━━ Entries shown
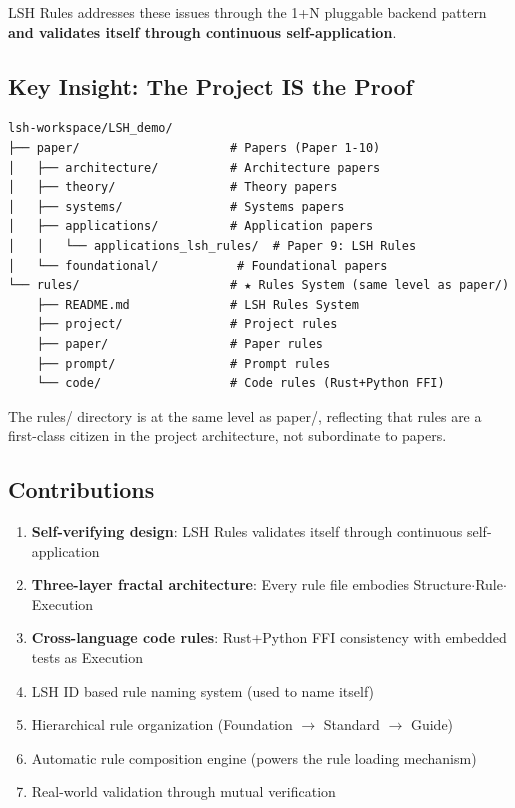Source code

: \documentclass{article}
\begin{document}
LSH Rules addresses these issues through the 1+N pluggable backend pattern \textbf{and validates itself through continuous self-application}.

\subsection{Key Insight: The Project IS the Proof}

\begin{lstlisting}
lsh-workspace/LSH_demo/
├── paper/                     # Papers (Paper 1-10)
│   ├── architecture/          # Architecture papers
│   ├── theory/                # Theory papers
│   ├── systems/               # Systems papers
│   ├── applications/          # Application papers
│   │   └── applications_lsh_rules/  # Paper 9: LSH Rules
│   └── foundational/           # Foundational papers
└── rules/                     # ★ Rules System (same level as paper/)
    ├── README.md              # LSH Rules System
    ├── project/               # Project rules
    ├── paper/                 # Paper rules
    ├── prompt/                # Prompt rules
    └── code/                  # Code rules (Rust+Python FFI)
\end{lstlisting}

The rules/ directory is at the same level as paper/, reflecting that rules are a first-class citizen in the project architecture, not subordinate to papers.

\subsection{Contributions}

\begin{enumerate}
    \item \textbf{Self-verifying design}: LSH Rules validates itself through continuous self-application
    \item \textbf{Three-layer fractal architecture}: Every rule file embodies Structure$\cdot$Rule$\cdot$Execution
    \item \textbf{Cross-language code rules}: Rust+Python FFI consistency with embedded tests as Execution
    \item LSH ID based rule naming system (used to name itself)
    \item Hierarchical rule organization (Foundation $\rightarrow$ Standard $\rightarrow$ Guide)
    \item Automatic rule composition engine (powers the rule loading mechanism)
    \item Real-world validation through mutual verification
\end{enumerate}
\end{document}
━━━━
━━ Entries shown
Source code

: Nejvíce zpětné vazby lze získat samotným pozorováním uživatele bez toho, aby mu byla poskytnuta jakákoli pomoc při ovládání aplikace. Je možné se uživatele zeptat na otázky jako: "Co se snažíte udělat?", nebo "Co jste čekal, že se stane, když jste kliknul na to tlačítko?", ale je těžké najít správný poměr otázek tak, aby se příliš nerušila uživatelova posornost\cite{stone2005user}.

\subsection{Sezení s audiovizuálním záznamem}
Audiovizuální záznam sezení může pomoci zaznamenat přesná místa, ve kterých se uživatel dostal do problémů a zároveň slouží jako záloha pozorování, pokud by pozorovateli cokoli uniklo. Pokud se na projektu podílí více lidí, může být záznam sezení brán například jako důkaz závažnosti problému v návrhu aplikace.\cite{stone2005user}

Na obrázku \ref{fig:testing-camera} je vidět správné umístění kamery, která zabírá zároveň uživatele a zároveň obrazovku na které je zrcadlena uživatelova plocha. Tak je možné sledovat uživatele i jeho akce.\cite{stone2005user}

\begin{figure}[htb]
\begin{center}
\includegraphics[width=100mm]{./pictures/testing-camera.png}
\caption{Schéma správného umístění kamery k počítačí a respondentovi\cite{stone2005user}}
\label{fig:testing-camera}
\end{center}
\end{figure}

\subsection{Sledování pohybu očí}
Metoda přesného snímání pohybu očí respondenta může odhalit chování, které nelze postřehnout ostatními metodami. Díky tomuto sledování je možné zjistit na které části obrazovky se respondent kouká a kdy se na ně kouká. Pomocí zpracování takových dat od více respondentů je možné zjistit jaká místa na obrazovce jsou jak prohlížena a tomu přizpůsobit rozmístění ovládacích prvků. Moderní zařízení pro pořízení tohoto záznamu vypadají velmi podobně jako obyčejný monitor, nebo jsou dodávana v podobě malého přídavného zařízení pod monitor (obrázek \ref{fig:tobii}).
━━━━
## What the task requires
Both the line containing "lsh-workspace/LSH_demo/" and the line containing "# Systems papers" belong in the answer. Print them and every line above that falls between them exactly, and no others.

## Answer to this task
lsh-workspace/LSH_demo/
├── paper/                     # Papers (Paper 1-10)
│   ├── architecture/          # Architecture papers
│   ├── theory/                # Theory papers
│   ├── systems/               # Systems papers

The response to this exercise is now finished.